From the entries below, copy every line that has the word "example".

*** MATERIAL SHOWN

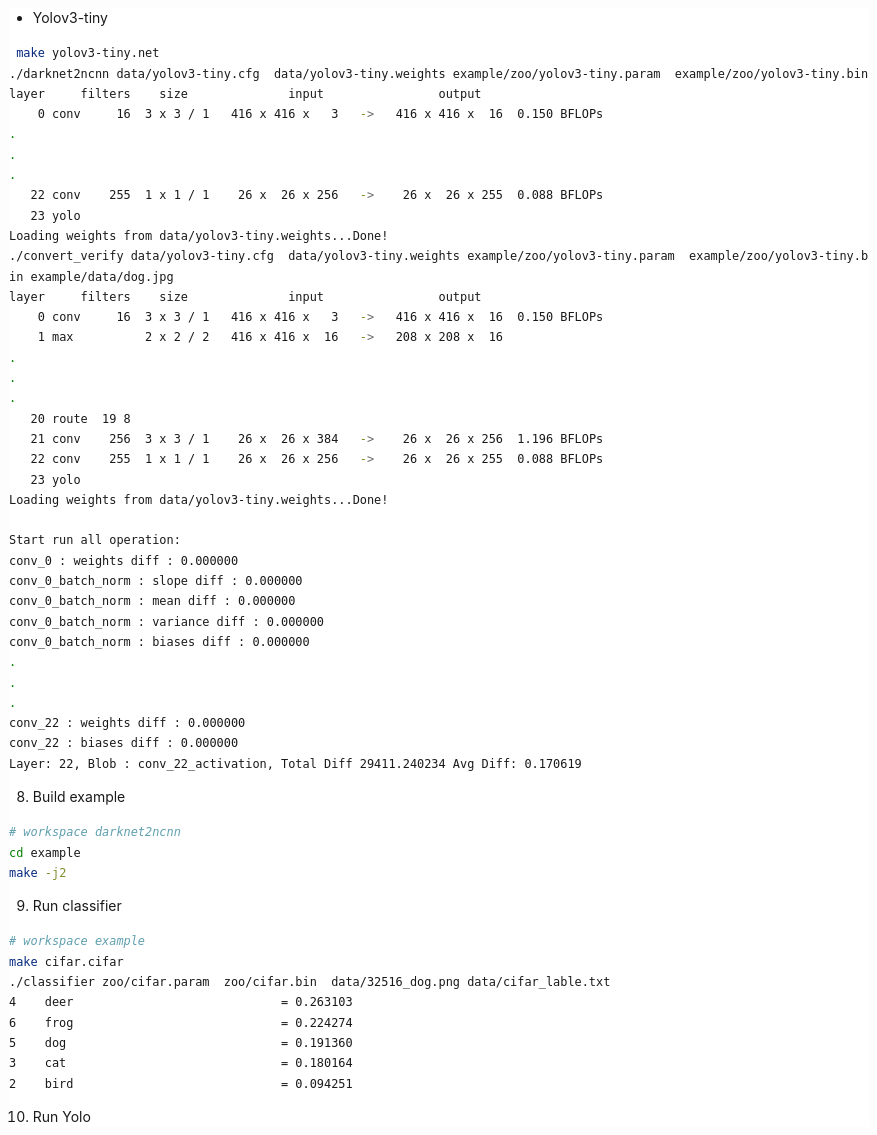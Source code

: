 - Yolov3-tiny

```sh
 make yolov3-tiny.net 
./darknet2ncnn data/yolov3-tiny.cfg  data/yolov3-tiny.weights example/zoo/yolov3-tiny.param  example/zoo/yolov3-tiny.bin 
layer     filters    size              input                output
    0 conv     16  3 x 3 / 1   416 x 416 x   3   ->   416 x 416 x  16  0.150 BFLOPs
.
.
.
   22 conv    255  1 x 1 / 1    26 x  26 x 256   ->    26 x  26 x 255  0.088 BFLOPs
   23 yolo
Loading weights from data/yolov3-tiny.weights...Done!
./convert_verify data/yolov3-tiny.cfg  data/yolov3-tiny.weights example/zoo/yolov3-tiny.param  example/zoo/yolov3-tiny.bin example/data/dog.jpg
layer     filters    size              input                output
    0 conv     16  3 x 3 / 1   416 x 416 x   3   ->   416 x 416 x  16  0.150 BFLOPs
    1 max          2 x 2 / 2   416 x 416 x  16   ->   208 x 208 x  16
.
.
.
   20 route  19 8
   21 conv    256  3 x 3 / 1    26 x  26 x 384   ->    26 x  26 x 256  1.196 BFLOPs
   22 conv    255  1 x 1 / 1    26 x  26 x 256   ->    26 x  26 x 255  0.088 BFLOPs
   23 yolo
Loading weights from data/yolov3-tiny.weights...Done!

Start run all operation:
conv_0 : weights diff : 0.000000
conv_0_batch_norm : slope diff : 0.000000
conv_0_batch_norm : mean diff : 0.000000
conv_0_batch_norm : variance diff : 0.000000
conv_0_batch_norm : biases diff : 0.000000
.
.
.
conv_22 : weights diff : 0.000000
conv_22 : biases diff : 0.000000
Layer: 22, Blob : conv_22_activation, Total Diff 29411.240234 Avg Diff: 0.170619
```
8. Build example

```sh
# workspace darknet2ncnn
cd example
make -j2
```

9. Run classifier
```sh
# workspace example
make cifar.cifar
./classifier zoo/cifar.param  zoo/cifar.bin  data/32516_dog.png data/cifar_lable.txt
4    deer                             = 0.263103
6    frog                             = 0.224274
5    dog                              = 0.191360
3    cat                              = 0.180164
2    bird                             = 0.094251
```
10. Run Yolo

******

> **ANSWER BOX**:
./darknet2ncnn data/yolov3-tiny.cfg  data/yolov3-tiny.weights example/zoo/yolov3-tiny.param  example/zoo/yolov3-tiny.bin 
./convert_verify data/yolov3-tiny.cfg  data/yolov3-tiny.weights example/zoo/yolov3-tiny.param  example/zoo/yolov3-tiny.bin example/data/dog.jpg
8. Build example
cd example
# workspace example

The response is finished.